Em meados da década de 1990 eu era adolescente e meu irmão mais novo criança. Certo dia tocou o interfone lá em casa, a voz de um menino anunciou:

“Você é a mãe do Guilherme Serrate?” – O nome do meu irmão.  Minha mãe respondeu que sim e a voz prosseguiu: “Seu filho foi atropelado lá na rua”, e desligou o interfone. Minha mãe se apavorou, lembro de ter ouvido lá do meu quarto ela gritar:
Deus do céu”, e sair descendo a escadaria do jeito que estava. Morávamos no segundo andar, eu corri para encontrar minha mãe.
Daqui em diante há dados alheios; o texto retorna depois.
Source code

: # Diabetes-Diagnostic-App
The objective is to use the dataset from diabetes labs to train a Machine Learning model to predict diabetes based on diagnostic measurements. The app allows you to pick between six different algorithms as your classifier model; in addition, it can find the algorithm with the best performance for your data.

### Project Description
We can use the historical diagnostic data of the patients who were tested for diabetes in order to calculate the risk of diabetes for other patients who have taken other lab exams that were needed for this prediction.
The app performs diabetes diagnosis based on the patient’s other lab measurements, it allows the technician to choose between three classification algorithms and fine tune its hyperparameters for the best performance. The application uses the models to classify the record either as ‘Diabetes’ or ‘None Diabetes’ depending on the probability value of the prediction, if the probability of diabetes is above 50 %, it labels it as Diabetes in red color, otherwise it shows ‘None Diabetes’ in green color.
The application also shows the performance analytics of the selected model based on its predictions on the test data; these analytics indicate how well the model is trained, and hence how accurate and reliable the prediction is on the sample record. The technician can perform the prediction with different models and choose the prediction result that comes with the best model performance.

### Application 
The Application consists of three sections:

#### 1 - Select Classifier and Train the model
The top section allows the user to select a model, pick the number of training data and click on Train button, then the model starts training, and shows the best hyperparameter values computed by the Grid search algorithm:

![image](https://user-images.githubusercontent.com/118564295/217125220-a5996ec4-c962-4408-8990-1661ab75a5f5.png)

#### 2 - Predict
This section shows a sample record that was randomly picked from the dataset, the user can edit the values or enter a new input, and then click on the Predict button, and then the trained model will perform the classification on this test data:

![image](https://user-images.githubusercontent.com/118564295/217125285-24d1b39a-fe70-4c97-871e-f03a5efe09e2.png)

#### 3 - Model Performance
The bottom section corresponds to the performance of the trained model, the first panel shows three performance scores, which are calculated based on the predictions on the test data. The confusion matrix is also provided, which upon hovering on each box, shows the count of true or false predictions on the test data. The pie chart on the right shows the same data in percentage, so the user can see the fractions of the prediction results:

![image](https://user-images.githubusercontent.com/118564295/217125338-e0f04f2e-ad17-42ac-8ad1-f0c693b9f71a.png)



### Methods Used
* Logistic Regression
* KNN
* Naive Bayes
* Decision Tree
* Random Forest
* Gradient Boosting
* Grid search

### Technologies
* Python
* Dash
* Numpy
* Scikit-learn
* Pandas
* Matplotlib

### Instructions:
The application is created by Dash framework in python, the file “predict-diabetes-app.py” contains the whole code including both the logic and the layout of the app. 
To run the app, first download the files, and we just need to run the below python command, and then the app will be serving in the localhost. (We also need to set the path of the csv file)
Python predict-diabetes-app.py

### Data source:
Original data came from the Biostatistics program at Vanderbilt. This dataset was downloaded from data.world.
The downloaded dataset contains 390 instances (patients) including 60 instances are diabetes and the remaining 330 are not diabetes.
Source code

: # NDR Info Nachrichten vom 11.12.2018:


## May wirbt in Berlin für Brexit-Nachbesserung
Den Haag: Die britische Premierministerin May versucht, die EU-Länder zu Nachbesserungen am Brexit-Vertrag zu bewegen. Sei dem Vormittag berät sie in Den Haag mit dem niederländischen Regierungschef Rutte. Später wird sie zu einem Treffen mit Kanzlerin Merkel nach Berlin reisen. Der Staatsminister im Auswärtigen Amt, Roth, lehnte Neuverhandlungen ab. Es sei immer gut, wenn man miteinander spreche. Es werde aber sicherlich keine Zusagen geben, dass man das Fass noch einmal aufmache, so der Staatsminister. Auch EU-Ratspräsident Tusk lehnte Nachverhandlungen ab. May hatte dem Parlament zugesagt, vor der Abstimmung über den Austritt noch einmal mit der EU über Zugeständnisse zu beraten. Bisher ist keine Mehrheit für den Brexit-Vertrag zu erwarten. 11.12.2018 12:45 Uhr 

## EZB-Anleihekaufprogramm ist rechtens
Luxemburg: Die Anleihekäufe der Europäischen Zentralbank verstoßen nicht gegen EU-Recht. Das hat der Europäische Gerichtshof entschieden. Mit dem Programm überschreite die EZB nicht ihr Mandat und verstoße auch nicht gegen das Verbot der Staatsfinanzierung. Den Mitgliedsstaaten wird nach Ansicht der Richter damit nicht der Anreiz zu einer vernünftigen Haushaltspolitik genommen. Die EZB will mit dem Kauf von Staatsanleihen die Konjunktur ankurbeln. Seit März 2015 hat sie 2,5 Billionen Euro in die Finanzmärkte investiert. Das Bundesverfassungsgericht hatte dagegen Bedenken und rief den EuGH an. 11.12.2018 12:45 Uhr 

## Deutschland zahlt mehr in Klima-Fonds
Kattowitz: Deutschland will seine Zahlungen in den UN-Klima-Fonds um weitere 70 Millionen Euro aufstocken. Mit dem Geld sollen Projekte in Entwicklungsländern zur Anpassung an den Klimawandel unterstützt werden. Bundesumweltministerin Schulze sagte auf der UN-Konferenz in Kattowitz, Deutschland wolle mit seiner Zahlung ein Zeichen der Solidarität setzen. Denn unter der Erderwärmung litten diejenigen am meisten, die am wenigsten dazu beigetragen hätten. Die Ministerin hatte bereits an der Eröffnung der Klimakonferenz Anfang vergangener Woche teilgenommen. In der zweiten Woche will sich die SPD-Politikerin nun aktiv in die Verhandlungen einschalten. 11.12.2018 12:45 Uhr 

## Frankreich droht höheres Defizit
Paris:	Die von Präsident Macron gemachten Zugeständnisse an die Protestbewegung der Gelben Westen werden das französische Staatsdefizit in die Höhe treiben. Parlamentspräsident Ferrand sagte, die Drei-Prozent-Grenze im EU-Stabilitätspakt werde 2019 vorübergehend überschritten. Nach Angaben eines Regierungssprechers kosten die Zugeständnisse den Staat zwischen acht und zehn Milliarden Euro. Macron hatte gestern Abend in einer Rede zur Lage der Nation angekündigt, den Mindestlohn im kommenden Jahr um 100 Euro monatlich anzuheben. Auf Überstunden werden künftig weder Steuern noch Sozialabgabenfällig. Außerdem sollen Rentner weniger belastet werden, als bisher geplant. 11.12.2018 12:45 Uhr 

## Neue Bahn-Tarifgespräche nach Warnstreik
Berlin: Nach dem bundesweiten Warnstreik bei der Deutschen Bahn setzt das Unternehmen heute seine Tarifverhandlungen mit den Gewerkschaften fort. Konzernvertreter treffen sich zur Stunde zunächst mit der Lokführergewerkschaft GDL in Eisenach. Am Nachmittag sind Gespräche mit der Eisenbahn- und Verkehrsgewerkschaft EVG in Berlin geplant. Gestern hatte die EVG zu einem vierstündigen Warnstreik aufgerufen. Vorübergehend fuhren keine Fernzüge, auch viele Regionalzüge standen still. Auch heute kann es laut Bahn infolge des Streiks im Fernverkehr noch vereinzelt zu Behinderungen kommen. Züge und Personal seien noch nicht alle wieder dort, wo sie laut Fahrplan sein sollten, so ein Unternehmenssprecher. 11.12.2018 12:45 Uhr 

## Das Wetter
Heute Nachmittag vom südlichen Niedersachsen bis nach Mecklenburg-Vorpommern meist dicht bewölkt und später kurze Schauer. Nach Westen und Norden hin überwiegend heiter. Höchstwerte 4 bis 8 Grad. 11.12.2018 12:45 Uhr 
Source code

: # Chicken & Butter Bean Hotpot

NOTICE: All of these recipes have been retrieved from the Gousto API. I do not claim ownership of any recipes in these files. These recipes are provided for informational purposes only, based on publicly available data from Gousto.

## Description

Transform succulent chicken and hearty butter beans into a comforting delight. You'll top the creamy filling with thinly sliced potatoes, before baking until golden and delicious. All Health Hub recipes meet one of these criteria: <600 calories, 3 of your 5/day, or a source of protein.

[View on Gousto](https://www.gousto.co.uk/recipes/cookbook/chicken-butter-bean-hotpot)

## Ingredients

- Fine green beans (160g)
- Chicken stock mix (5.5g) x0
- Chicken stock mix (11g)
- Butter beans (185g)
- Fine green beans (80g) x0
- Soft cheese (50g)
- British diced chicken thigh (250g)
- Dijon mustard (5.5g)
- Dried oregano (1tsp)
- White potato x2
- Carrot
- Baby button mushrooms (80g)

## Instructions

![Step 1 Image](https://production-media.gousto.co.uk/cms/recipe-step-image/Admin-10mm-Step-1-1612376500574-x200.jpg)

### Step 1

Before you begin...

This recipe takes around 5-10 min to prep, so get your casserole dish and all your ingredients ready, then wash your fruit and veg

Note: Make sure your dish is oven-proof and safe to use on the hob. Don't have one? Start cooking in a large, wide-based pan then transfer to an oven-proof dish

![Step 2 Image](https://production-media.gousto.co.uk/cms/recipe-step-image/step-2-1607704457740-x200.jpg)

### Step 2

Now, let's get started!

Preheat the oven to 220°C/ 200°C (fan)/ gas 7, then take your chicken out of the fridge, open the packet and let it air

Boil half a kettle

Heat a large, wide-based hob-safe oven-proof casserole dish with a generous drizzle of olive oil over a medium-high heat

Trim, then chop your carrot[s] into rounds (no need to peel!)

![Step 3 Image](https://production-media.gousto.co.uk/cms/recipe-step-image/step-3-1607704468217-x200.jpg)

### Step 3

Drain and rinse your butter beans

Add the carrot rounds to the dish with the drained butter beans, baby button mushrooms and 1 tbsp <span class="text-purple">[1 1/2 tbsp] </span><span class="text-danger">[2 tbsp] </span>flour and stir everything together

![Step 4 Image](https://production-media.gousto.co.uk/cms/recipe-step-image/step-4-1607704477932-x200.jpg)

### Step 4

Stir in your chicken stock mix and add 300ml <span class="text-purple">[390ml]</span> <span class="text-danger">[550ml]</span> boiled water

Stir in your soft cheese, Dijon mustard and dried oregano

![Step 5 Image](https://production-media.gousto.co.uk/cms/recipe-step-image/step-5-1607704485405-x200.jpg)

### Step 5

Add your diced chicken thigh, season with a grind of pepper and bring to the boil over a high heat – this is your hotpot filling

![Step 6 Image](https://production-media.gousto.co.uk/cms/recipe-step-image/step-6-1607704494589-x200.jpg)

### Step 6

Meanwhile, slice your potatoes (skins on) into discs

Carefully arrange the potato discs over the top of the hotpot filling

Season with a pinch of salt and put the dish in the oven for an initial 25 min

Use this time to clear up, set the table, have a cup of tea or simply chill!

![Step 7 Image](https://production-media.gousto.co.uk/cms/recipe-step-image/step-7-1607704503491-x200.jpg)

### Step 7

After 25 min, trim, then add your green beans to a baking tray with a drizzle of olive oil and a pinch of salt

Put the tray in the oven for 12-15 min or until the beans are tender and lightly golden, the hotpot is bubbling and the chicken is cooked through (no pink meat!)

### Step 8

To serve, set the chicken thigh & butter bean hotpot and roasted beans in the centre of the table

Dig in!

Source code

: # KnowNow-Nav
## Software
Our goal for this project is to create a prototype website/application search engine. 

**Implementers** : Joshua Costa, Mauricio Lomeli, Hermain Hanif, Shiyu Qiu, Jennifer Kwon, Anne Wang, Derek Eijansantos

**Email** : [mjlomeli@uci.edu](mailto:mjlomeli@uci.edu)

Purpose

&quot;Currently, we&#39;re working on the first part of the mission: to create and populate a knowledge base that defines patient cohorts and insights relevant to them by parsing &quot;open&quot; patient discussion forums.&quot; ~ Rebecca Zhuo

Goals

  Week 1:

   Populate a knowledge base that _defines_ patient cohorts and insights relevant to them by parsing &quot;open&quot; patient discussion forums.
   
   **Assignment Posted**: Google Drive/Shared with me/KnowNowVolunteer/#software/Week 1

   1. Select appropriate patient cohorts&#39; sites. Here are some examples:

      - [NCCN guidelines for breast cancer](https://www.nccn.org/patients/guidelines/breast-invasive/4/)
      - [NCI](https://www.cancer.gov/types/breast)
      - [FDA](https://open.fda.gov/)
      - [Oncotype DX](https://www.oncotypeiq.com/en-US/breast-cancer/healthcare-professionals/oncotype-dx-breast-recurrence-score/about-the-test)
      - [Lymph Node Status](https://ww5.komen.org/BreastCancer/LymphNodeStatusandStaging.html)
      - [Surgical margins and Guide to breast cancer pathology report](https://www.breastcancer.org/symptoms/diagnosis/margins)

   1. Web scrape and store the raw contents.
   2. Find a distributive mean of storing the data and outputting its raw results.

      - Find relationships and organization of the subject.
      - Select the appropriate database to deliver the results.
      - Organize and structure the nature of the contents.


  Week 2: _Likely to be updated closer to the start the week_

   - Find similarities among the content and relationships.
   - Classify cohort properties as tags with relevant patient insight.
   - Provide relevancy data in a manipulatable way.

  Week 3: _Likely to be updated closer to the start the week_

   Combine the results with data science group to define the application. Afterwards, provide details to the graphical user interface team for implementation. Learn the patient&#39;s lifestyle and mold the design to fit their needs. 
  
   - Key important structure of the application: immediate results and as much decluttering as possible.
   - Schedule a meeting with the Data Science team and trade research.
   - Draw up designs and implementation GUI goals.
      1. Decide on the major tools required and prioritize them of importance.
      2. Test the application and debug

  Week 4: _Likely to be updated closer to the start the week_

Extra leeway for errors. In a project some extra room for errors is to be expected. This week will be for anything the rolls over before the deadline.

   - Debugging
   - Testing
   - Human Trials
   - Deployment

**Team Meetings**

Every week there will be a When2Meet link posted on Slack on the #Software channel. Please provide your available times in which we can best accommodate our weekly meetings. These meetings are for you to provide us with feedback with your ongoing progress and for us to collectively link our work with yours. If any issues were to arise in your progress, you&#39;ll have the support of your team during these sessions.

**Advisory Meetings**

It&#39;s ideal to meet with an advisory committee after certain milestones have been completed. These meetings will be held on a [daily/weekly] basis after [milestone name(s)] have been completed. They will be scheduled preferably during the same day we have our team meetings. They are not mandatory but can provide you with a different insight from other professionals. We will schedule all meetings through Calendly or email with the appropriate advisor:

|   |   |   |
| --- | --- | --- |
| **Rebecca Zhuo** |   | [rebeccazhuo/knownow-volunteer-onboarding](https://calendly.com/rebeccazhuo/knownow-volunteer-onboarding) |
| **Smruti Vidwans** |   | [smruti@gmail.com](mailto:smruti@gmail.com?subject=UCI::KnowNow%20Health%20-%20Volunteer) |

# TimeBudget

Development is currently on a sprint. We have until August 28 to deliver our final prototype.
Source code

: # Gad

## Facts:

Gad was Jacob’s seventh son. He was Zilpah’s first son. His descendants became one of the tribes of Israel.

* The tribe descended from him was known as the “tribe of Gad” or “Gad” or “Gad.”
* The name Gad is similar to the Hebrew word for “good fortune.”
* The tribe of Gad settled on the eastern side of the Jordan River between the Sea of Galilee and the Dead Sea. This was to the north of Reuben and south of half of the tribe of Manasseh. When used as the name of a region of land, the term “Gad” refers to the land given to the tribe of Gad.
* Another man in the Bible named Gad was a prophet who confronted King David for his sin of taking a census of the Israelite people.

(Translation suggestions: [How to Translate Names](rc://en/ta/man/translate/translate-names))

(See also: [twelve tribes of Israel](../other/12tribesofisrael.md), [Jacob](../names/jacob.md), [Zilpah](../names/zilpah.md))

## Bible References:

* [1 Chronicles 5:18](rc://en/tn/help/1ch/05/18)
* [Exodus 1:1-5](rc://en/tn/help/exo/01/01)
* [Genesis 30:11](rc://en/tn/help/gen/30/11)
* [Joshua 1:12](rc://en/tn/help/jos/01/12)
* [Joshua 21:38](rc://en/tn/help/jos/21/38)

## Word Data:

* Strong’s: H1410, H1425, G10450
Ela me explicou a história, eu apressei o passo e corri na frente dela para ver se encontrava meu irmão. 
Já fui imaginando o pior, que encontraria ele ensanguentado no meio da rua com muitas pessoas em volta.
Quando chego embaixo do bloco, lá está meu irmão encolhido perto do microfone com uma risadinha de quem está fazendo coisa errada.

 Minha mãe ficou tão nervosa que não reconheceu a voz do próprio filho no anúncio mórbido do interfone. Ela chegou em seguida e de tanto alívio não conseguiu nem brigar com ele, deu um abraço e levou o moleque pra casa.

É um senso de humor meio mórbido de uma criança, querer fazer a mãe achar que morreu, mas enfim, é uma criança.

Anos depois tive um outro aviso da morte de um amigo. Eu estava trabalhando quando recebi a ligação da ex – namorada dele dizendo que estava preocupada de que ele fizesse “alguma besteira”. Pensei: “Ah, o Rogério não faria isso. 
Se suicidar por causa dessa garota? Não.”, mesmo assim ficou a dúvida. Ela explicou que tinham acabado o namoro e que ele tinha ficado meio doido e que poderia fazer “alguma coisa ruim”. 
O ser-humano perde controle algumas vezes, concluí. Sai do meu ambiente de trabalho e disquei o telefone sem parar para esse amigo esperando que ele atendesse.
 Quando finalmente atendeu, tudo estava bem. Ele era parceiro de produção de filmes, e eu já atendi a ligação falando “Oh Rogério, não vai fazer nenhuma bobagem, temos muitos filmes pra produzir ainda nessa vida! Esquece essa guria! Mulher vai embora mas chega outra! Fica relaxado! Não vai fazer nenhuma besteira”. 
Ele não entendeu direito, e explicou que não estava pensando em suicídio nem nada disso. Ri da situação, mas sempre bate o desespero de ver alguém próximo passar por uma situação com essa.